Dataset entries:
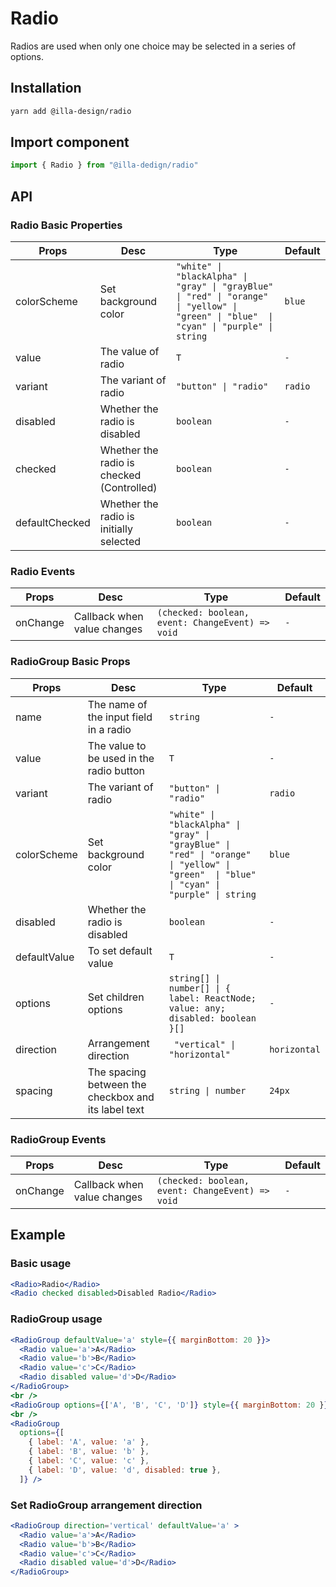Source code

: # Radio

Radios are used when only one choice may be selected in a series of options.

## Installation

```bash
yarn add @illa-design/radio
```

## Import component

```jsx
import { Radio } from "@illa-dedign/radio"
```

## API

### Radio Basic Properties

| Props          | Desc                                      | Type                                                         | Default |
| -------------- | ----------------------------------------- | ------------------------------------------------------------ | ------- |
| colorScheme    | Set background color                      | `"white" \| "blackAlpha" \| "gray" \| "grayBlue" \| "red" \| "orange" \| "yellow" \| "green" \| "blue"  \| "cyan" \| "purple" \| string `| `blue`  |
| value          | The value of radio                        | `T `                                                           | `-   `    |
| variant          | The variant of radio                        | `"button" \| "radio" `                                   | `radio   `    |
| disabled       | Whether the radio is disabled             | `boolean  `                                                    | `-   `    |
| checked        | Whether the radio is checked (Controlled) | `boolean `                                                     |` -  `     |
| defaultChecked | Whether the radio is initially selected   | `boolean `                                                     | `- `      |

### Radio Events

| Props    | Desc                        | Type                                           | Default |
| -------- | --------------------------- | ---------------------------------------------- | ------- |
| onChange | Callback when value changes | `(checked: boolean, event: ChangeEvent) => void` |` -  `     |

### RadioGroup Basic Props

| Props        | Desc                                                | Type                                                         | Default      |
| ------------ | --------------------------------------------------- | ------------------------------------------------------------ | ------------ |
| name         | The name of the input field in a radio              | `string   `                                                    | `-   `         |
| value        | The value to be used in the radio button            | `T `                                                           | `-   `         |
| variant          | The variant of radio                        | `"button" \| "radio" `                                   | `radio   `    |
| colorScheme  | Set background color                                |` "white" \| "blackAlpha" \| "gray" \| "grayBlue" \| "red" \| "orange" \| "yellow" \| "green"  \| "blue" \| "cyan" \| "purple" \| string `| `blue`       |
| disabled     | Whether the radio is disabled                       | `boolean `                                                     |` - `           |
| defaultValue | To set default value                                | `T  `                                                          |` -   `         |
| options      | Set children options                                | `string[] \| number[] \| { label: ReactNode; value: any; disabled: boolean }[] `| `- `           |
| direction    | Arrangement direction                               |` "vertical" \| "horizontal"`                                   | `horizontal` |
| spacing      | The spacing between the checkbox and its label text | `string \| number  `                                           | `24px`       |

### RadioGroup Events

| Props    | Desc                        | Type                                           | Default |
| -------- | --------------------------- | ---------------------------------------------- | ------- |
| onChange | Callback when value changes | `(checked: boolean, event: ChangeEvent) => void` |`-`       |



## Example

### Basic usage

```jsx
<Radio>Radio</Radio>
<Radio checked disabled>Disabled Radio</Radio>
```

### RadioGroup usage

```jsx
<RadioGroup defaultValue='a' style={{ marginBottom: 20 }}>
  <Radio value='a'>A</Radio>
  <Radio value='b'>B</Radio>
  <Radio value='c'>C</Radio>
  <Radio disabled value='d'>D</Radio>
</RadioGroup>
<br />
<RadioGroup options={['A', 'B', 'C', 'D']} style={{ marginBottom: 20 }} />
<br />
<RadioGroup
  options={[
    { label: 'A', value: 'a' },
    { label: 'B', value: 'b' },
    { label: 'C', value: 'c' },
    { label: 'D', value: 'd', disabled: true },
  ]} />
```

### Set RadioGroup arrangement direction

```jsx
<RadioGroup direction='vertical' defaultValue='a' >
  <Radio value='a'>A</Radio>
  <Radio value='b'>B</Radio>
  <Radio value='c'>C</Radio>
  <Radio disabled value='d'>D</Radio>
</RadioGroup>
```

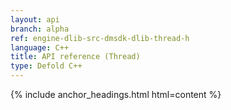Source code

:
 ```yaml
---
layout: api
branch: alpha
ref: engine-dlib-src-dmsdk-dlib-thread-h
language: C++
title: API reference (Thread)
type: Defold C++
---
```

{% include anchor_headings.html html=content %}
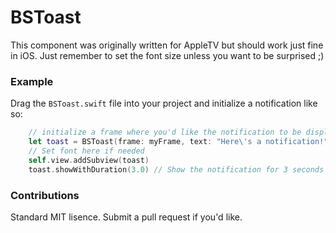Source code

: # BSToast
This component was originally written for AppleTV but should work just fine in iOS. Just remember to set the font size unless you want to be surprised ;)

### Example
Drag the `BSToast.swift` file into your project and initialize a notification like so:

```swift
    // initialize a frame where you'd like the notification to be displayed
    let toast = BSToast(frame: myFrame, text: "Here\'s a notification!")
    // Set font here if needed
    self.view.addSubview(toast)
    toast.showWithDuration(3.0) // Show the notification for 3 seconds
```

### Contributions
Standard MIT lisence. Submit a pull request if you'd like.
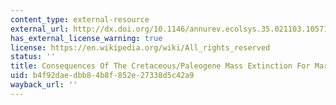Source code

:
 ```yaml
---
content_type: external-resource
external_url: http://dx.doi.org/10.1146/annurev.ecolsys.35.021103.105715
has_external_license_warning: true
license: https://en.wikipedia.org/wiki/All_rights_reserved
status: ''
title: Consequences Of The Cretaceous/Paleogene Mass Extinction For Marine Ecosystema
uid: b4f92dae-dbb8-4b8f-852e-27338d5c42a9
wayback_url: ''
---
```

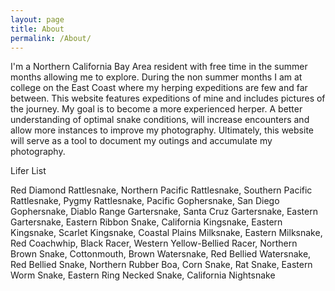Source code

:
 ```yaml
---
layout: page
title: About
permalink: /About/
---
```


I'm a Northern California Bay Area resident with free time in the summer months allowing me to explore. 
During the non summer months I am at college on the East Coast where my herping expeditions are few and far between.
This website features expeditions of mine and includes pictures of the journey. 
My goal is to become a more experienced herper. A better understanding of optimal snake conditions, will increase encounters and allow more instances to improve my photography.
Ultimately, this website will serve as a tool to document my outings and accumulate my photography.

Lifer List

Red Diamond Rattlesnake, Northern Pacific Rattlesnake, Southern Pacific Rattlesnake, Pygmy Rattlesnake, Pacific Gophersnake, San Diego Gophersnake, Diablo Range Gartersnake, Santa Cruz Gartersnake, Eastern Gartersnake, Eastern Ribbon Snake, California Kingsnake, Eastern Kingsnake, Scarlet Kingsnake, Coastal Plains Milksnake, Eastern Milksnake, Red Coachwhip, Black Racer, Western Yellow-Bellied Racer, Northern Brown Snake, Cottonmouth, Brown Watersnake, Red Bellied Watersnake, Red Bellied Snake,  Northern Rubber Boa,  Corn Snake, Rat Snake, Eastern Worm Snake, Eastern Ring Necked Snake, California Nightsnake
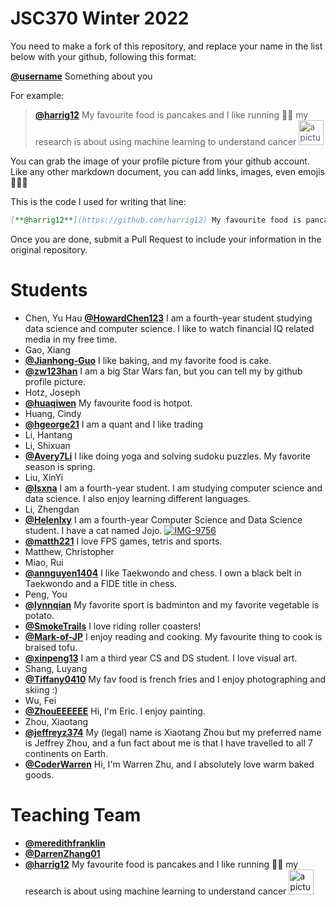# JSC370 Winter 2022

You need to make a fork of this repository, and replace your name in the list below with your github, following this format:

[**@username**]() Something about you

For example:
      
> [**@harrig12**](https://github.com/harrig12) My favourite food is pancakes and I like running 🏃‍♀️ my research is about using machine learning to understand cancer <img src="https://avatars.githubusercontent.com/u/23587234?s=400&u=ea93fb16bd1f0b9c3f1e0e420136e4a1919daff3&v=4" alt="a picture of me" width="40px"> 

You can grab the image of your profile picture from your github account. Like any other markdown document, you can add links, images, even emojis 🍋🍰🐸 

This is the code I used for writing that line:

```md
[**@harrig12**](https://github.com/harrig12) My favourite food is pancakes and I like running 🏃‍♀️ my research is about using machine learning to understand cancer <img src="https://avatars.githubusercontent.com/u/23587234?s=400&u=ea93fb16bd1f0b9c3f1e0e420136e4a1919daff3&v=4" alt="a picture of me" width="40px"> 
```

Once you are done, submit a Pull Request to include your information in the original repository.

# Students

* Chen, Yu Hau [**@HowardChen123**](https://github.com/HowardChen123) I am a fourth-year student studying data science and computer science. I like to watch financial IQ related media in my free time.
* Gao, Xiang            
* [**@Jianhong-Guo**](https://github.com/Jianhong-Guo) I like baking, and my favorite food is cake.              
* [**@zw123han**](https://github.com/zw123han) I am a big Star Wars fan, but you can tell my by github profile picture.            
* Hotz, Joseph          
* [**@huaqiwen**](https://github.com/huaqiwen/) My favourite food is hotpot.       
* Huang, Cindy        
* [**@hgeorge21**](https://github.com/hgeorge21/) I am a quant and I like trading       
* Li, Hantang           
* Li, Shixuan           
* [**@Avery7Li**](https://github.com/Avery7Li) I like doing yoga and solving sudoku puzzles. My favorite season is spring.          
* Liu, XinYi            
* [**@lsxna**](https://github.com/lsxna/) I am a fourth-year student. I am studying computer science and data science. I also enjoy learning different languages.
* Li, Zhengdan          
* [**@Helenlxy**](https://github.com/Helenlxy) I am a fourth-year Computer Science and Data Science student.  I have a cat named Jojo. <a href="https://ibb.co/6JDwmmv"><img src="https://i.ibb.co/6JDwmmv/IMG-9756.jpg" alt="IMG-9756" border="0"></a>          
* [**@matth221**](https://github.com/matth221/) I love FPS games, tetris and sports.         
* Matthew, Christopher  
* Miao, Rui             
* [**@annguyen1404**](https://github.com/annguyen1404/) I like Taekwondo and chess. I own a black belt in Taekwondo and a FIDE title in chess.          
* Peng, You             
* [**@lynnqian**](https://github.com/lynnqian) My favorite sport is badminton and my favorite vegetable is potato.        
* [**@SmokeTrails**](https://github.com/SmokeTrails) I love riding roller coasters!          
* [**@Mark-of-JP**](https://github.com/Mark-of-JP) I enjoy reading and cooking. My favourite thing to cook is braised tofu.
* [**@xinpeng13**](https://github.com/xinpeng13) I am a third year CS and DS student. I love visual art.
* Shang, Luyang         
* [**@Tiffany0410**](https://github.com/Tiffany0410) My fav food is french fries and I enjoy photographing and skiing :)
* Wu, Fei             
* [**@ZhouEEEEEE**](https://github.com/ZhouEEEEEE/) Hi, I'm Eric. I enjoy painting.         
* Zhou, Xiaotang              
* [**@jeffreyz374**](https://github.com/jeffreyz374) My (legal) name is Xiaotang Zhou but my preferred name is Jeffrey Zhou, and a fun fact about me is that I have travelled to all 7 continents on Earth.     
* [**@CoderWarren**](https://https//github.com/CoderWarren/) Hi, I'm Warren Zhu, and I absolutely love warm baked goods. 

# Teaching Team

* [**@meredithfranklin**](https://github.com/meredithfranklin)
* [**@DarrenZhang01**](https://github.com/@DarrenZhang01)
*  [**@harrig12**](https://github.com/harrig12) My favourite food is pancakes and I like running 🏃‍♀️ my research is about using machine learning to understand cancer <img src="https://avatars.githubusercontent.com/u/23587234?s=400&u=ea93fb16bd1f0b9c3f1e0e420136e4a1919daff3&v=4" alt="a picture of me" width="40px">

EXERCISE:
Return each line of the data above that includes the word "machine".

FINAL ANSWER:
> [**@harrig12**](https://github.com/harrig12) My favourite food is pancakes and I like running 🏃‍♀️ my research is about using machine learning to understand cancer <img src="https://avatars.githubusercontent.com/u/23587234?s=400&u=ea93fb16bd1f0b9c3f1e0e420136e4a1919daff3&v=4" alt="a picture of me" width="40px"> 
[**@harrig12**](https://github.com/harrig12) My favourite food is pancakes and I like running 🏃‍♀️ my research is about using machine learning to understand cancer <img src="https://avatars.githubusercontent.com/u/23587234?s=400&u=ea93fb16bd1f0b9c3f1e0e420136e4a1919daff3&v=4" alt="a picture of me" width="40px"> 
*  [**@harrig12**](https://github.com/harrig12) My favourite food is pancakes and I like running 🏃‍♀️ my research is about using machine learning to understand cancer <img src="https://avatars.githubusercontent.com/u/23587234?s=400&u=ea93fb16bd1f0b9c3f1e0e420136e4a1919daff3&v=4" alt="a picture of me" width="40px">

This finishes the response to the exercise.